#### [Work order]
Go through the data below. Pull out every line that has the word "tags".

#### [Records]
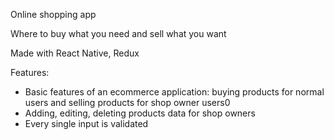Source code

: Online shopping app

Where to buy what you need and sell what you want

Made with React Native, Redux

Features: 
  - Basic features of an ecommerce application: buying products for normal users and selling products for shop owner users0
  - Adding, editing, deleting products data for shop owners
  - Every single input is validated
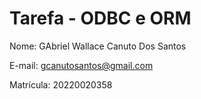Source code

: # Tarefa - ODBC e ORM

Nome: GAbriel Wallace Canuto Dos Santos

E-mail: gcanutosantos@gmail.com

Matrícula: 20220020358

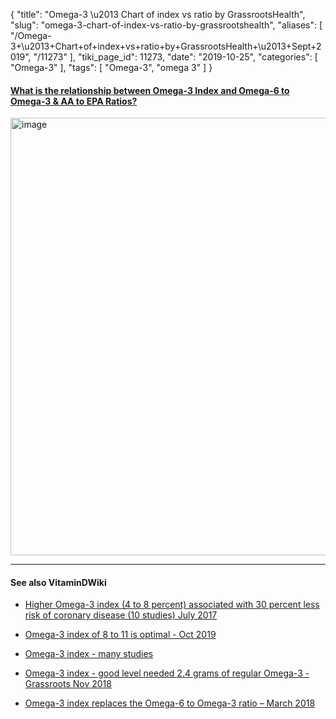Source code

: {
    "title": "Omega-3 \u2013 Chart of index vs ratio by GrassrootsHealth",
    "slug": "omega-3-chart-of-index-vs-ratio-by-grassrootshealth",
    "aliases": [
        "/Omega-3+\u2013+Chart+of+index+vs+ratio+by+GrassrootsHealth+\u2013+Sept+2019",
        "/11273"
    ],
    "tiki_page_id": 11273,
    "date": "2019-10-25",
    "categories": [
        "Omega-3"
    ],
    "tags": [
        "Omega-3",
        "omega 3"
    ]
}


#### [What is the relationship between Omega-3 Index and Omega-6 to Omega-3 & AA to EPA Ratios?](http://campaign.r20.constantcontact.com/render?m=1102722411090&ca=3e48a734-81d2-4cfa-aee1-be9c1aeb17f0)

<img src="https://d378j1rmrlek7x.cloudfront.net/attachments/jpeg/omega-3-chart-grh.jpg" alt="image" width="700">

---

#### See also VitaminDWiki

* [Higher Omega-3 index (4 to 8 percent) associated with 30 percent less risk of coronary disease (10 studies) July 2017](/posts/higher-omega-3-index-4-to-8-percent-associated-with-30-percent-less-risk-of-coro-ease-10-studies)

* [Omega-3 index of 8 to 11 is optimal - Oct 2019](/tags/omega-3-index-of-8-to-11-is-optimal-oct-2019.html)

* [Omega-3 index - many studies](/posts/omega-3-index-many-studies)

* [Omega-3 index - good level needed 2.4 grams of regular Omega-3 - Grassroots Nov 2018](/posts/omega-3-index-good-level-needed-24-grams-of-regular-omega-3-grassroots)

* [Omega-3 index replaces the Omega-6 to Omega-3 ratio – March 2018](/posts/omega-3-index-replaces-the-omega-6-to-omega-3-ratio)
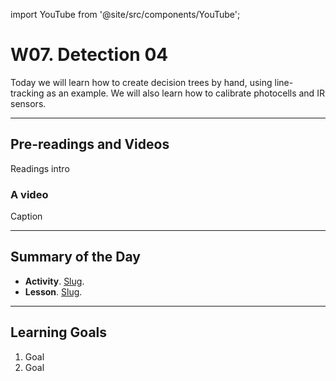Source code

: 
import YouTube from '@site/src/components/YouTube';

# W07. Detection 04
Today we will learn how to create decision trees by hand, using line-tracking as an example. We will also learn how to calibrate photocells and IR sensors.

---
## Pre-readings and Videos
Readings intro

### A video
<YouTube id="id" />
Caption


---
## Summary of the Day

- **Activity**. [Slug](/docs/teaching/activities/LINK.md).
- **Lesson**. [Slug](/docs/teaching/lessons/LINK.md).

---
## Learning Goals
1. Goal
2. Goal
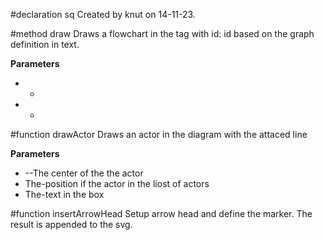 #declaration sq
Created by knut on 14-11-23.

#method draw
Draws a flowchart in the tag with id: id based on the graph definition in text.

**Parameters**

* -
* -


#function drawActor
Draws an actor in the diagram with the attaced line

**Parameters**

* --The center of the the actor
* The-position if the actor in the liost of actors
* The-text in the box


#function insertArrowHead
Setup arrow head and define the marker. The result is appended to the svg.

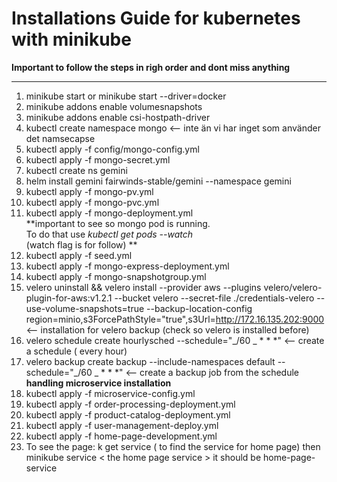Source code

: # Installations Guide for kubernetes with minikube

**Important to follow the steps in righ order and dont miss anything**

---

1.  minikube start or minikube start --driver=docker
2.  minikube addons enable volumesnapshots
3.  minikube addons enable csi-hostpath-driver
4.  kubectl create namespace mongo <-- inte än vi har inget som använder det namsecapse
5.  kubectl apply -f config/mongo-config.yml
6.  kubectl apply -f mongo-secret.yml
7.  kubectl create ns gemini
8.  helm install gemini fairwinds-stable/gemini --namespace gemini
9.  kubectl apply -f mongo-pv.yml
10. kubectl apply -f mongo-pvc.yml
11. kubectl apply -f mongo-deployment.yml
    <br>
    **important to see so mongo pod is running. <br>
    To do that use _kubectl get pods --watch_ <br>
    (watch flag is for follow) **
12. kubectl apply -f seed.yml
13. kubectl apply -f mongo-express-deployment.yml
14. kubectl apply -f mongo-snapshotgroup.yml
15. velero uninstall && velero install --provider aws --plugins velero/velero-plugin-for-aws:v1.2.1 --bucket velero --secret-file ./credentials-velero --use-volume-snapshots=true --backup-location-config region=minio,s3ForcePathStyle="true",s3Url=http://172.16.135.202:9000 <-- installation for velero backup (check so velero is installed before)
16. velero schedule create hourlysched --schedule="_/60 _ \* \* \*" <-- create a schedule ( every hour)
17. velero backup create backup --include-namespaces default --schedule="_/60 _ \* \* \*" <-- create a backup job from the schedule
    **handling microservice installation**
18. kubectl apply -f microservice-config.yml
19. kubectl apply -f order-processing-deployment.yml
20. kubectl apply -f product-catalog-deployment.yml
21. kubectl apply -f user-management-deploy.yml
22. kubectl apply -f home-page-development.yml
23. To see the page: k get service ( to find the service for home page) then minikube service < the home page service > it should be home-page-service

#### [Your solution]
    "tags": [
* [Omega-3 index of 8 to 11 is optimal - Oct 2019](/tags/omega-3-index-of-8-to-11-is-optimal-oct-2019.html)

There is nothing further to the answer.